Photo by Soobum Im-USA TODAY Sports
The Toronto Raptors were slipping in another third quarter. Armed with a 19-point halftime lead, the Raptors let off the gas, the Charlotte Hornets scored on nine consecutive possessions, and a frustrated Dwane Casey went to his bench. Enter Fred VanVleet late in the quarter, a somewhat unlikely stabilizing force. A third-string point guard at the heart of a good deal of Toronto's early success, VanVleet helped calm things, ultimately earning the close-out nod in the fourth and finishing the game a plus-11 with a career-best nine assists in Wednesday's win over Charlotte.

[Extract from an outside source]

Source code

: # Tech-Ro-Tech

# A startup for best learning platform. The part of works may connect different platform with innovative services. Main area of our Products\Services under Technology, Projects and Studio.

This was not an isolated incident. For weeks now, VanVleet has been the Raptors' plus-minus demigod, with the team outscoring opponents by 20.6 points per-100 possessions when he's on the floor this season. That mark is not only the best net rating on the team, it's the best mark in the entire NBA among qualified players. In other words, no player in the league has been playing to a more lopsided score, and even if the qualifiers are lowered, only Zaza Pachulia, Nene, and Jordan Bell can hang with VanVleet's plus-18.5 score per-48 minutes.

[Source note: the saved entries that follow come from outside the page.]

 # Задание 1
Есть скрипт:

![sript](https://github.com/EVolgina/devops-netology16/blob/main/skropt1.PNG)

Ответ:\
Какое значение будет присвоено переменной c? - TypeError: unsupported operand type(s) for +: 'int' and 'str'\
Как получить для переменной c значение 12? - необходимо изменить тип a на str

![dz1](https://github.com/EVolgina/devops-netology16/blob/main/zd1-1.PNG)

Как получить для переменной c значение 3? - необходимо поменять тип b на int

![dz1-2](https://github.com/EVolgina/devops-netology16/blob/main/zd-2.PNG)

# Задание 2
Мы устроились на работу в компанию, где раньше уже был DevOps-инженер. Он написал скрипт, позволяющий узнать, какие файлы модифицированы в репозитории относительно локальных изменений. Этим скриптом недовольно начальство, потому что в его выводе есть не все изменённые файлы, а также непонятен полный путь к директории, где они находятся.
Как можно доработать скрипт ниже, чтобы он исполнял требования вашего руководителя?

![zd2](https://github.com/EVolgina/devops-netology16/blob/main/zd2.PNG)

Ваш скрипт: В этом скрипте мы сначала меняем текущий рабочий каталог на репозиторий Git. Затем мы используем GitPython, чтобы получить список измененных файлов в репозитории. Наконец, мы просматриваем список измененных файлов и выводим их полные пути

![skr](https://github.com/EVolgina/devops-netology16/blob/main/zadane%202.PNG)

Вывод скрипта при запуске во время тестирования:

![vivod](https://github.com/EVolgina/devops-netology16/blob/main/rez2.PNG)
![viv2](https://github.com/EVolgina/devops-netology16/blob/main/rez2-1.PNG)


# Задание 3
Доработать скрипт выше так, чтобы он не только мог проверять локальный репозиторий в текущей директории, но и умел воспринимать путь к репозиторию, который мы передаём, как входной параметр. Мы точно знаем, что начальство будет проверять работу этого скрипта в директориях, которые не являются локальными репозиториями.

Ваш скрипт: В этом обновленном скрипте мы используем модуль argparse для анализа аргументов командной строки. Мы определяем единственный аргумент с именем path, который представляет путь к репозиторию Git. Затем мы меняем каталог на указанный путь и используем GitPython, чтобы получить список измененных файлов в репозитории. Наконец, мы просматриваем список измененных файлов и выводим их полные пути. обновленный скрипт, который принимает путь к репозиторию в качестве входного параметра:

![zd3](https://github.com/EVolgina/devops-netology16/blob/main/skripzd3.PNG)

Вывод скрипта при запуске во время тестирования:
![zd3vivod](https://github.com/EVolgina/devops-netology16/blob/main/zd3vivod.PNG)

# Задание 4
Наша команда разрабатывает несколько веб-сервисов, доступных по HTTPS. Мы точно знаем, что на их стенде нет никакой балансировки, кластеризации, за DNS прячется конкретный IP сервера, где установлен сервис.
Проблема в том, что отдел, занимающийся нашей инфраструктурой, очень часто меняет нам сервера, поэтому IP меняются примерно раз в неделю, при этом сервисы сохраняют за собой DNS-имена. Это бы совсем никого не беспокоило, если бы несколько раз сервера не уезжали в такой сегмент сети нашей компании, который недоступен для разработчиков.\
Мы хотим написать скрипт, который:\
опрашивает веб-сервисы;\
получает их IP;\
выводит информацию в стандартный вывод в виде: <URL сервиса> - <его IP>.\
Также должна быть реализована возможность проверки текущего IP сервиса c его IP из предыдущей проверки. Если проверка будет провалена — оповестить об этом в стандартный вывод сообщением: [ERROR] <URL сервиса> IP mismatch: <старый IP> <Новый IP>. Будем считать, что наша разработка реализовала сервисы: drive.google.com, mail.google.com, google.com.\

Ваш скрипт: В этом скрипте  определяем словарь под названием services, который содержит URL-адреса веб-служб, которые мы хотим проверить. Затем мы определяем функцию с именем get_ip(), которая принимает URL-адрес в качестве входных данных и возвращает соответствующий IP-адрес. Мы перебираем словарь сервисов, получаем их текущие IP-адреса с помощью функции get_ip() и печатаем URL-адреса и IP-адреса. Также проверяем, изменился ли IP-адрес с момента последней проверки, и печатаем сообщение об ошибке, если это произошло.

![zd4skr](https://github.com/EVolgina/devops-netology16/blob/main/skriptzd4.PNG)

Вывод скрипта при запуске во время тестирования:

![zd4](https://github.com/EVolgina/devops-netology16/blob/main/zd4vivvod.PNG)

To see that kind of a deep impact may be surprising given VanVleet's box score production. In 20 games, he's averaging 5.8 points and 2.8 assists, and his 49.4 true-shooting percentage is below-average. A lot of that is owing to a cold start that saw him shoot 8-of-32 overall and 3-of-12 on threes over his first seven games—in the 13 games since, he's shooting 44.2 percent and 38.2 percent on threes, with a shot spectrum that looks directly out of an offseason Raptors board meeting.
VanVleet's production is not flashy, outside of the occasions on which he channels Kyle Lowry for a falling scoop-shot, a deflection in a passing lane, or a post-up defended against a much bigger player. Instead, VanVleet is leading the Raptors' second unit with savvy and intelligence, rarely making a mistake at either end of the floor. Casey raves about VanVleet's errorless play, trusting him to play eight of the team's 24 "clutch" minutes this year and more fourth-quarter minutes than anyone on the team.

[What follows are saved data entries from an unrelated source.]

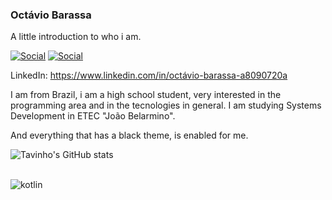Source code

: ### Octávio Barassa
A little introduction to who i am.

[![Social](https://img.shields.io/badge/Twitter-1DA1F2?style=for-the-badge&logo=twitter&logoColor=white)](https://twitter.com/tavinhossaur)
[![Social](https://img.shields.io/badge/LinkedIn-0077B5?style=for-the-badge&logo=linkedin&logoColor=white)](https://www.linkedin.com/in/oct%C3%A1vio-barassa-a8090720a/)

LinkedIn: https://www.linkedin.com/in/octávio-barassa-a8090720a

I am from Brazil, i am a high school student, very interested in the programming area and in the tecnologies in general.
I am studying Systems Development in ETEC "João Belarmino".

And everything that has a black theme, is enabled for me.

![Tavinho's GitHub stats](https://github-readme-stats.vercel.app/api?username=tavinhossaur&show_icons=true&theme=tokyonight)

<div style="display: inline-block"><br/>
  <img align="center" alt="kotlin" src"https://img.shields.io/badge/Kotlin-0095D5?&style=for-the-badge&logo=kotlin&logoColor=white"/>
</div>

On defense, VanVleet's timing in help is impeccable, and few players on the roster dig into post-ups like he does. He's also high-effort at all times, and those things in concert help make up for the size disadvantage he's at most nights. The Raptors have their best defensive rating with VanVleet on the floor, he's a part of three of their four best defensive fivesomes and five of their six best defensive threesomes, and only Aron Baynes has been on the floor for fewer points per-100 possessions among qualified players.
Offensively, VanVleet's decidedly pass-first, using just 18.8 percent of the team's possessions when he's on the court and posting a 24.6-percent assist rate. If there's a criticism of VanVleet's game so far this season, it's that he's finishing only 55.6 percent of his attempts at the rim and 26.7 percent of shots between 3-and-10 feet from the basket, an in-between area he worked on a lot this offseason and is confident will come around. He ranks only in the 39th percentile scoring as a pick-and-roll ball-handler. Still, he owns the team's best offensive rating, too, and teammates have a better effective field-goal percentage on passes from VanVleet than any other teammates.
The plan wasn't for VanVleet to be this big a piece for the Raptors. They liked him enough to sign him as an undrafted free agent last summer, to keep him when Delon Wright returned to health, and to trade Cory Joseph away, trusting their young depth at the position. But he was the third guard initially, and he appeared to at one point be on the fringes of the rotation before helping lead a comeback attempt against Washington that came up just short. Since Wright went back on the shelf, he’s averaging 20 minutes, and rather than roving overexposed in a larger sample, often without a second point guard on the court to help him, VanVleet is proving himself a legitimate NBA backup and an instrumental piece of some of the Raptors' best units.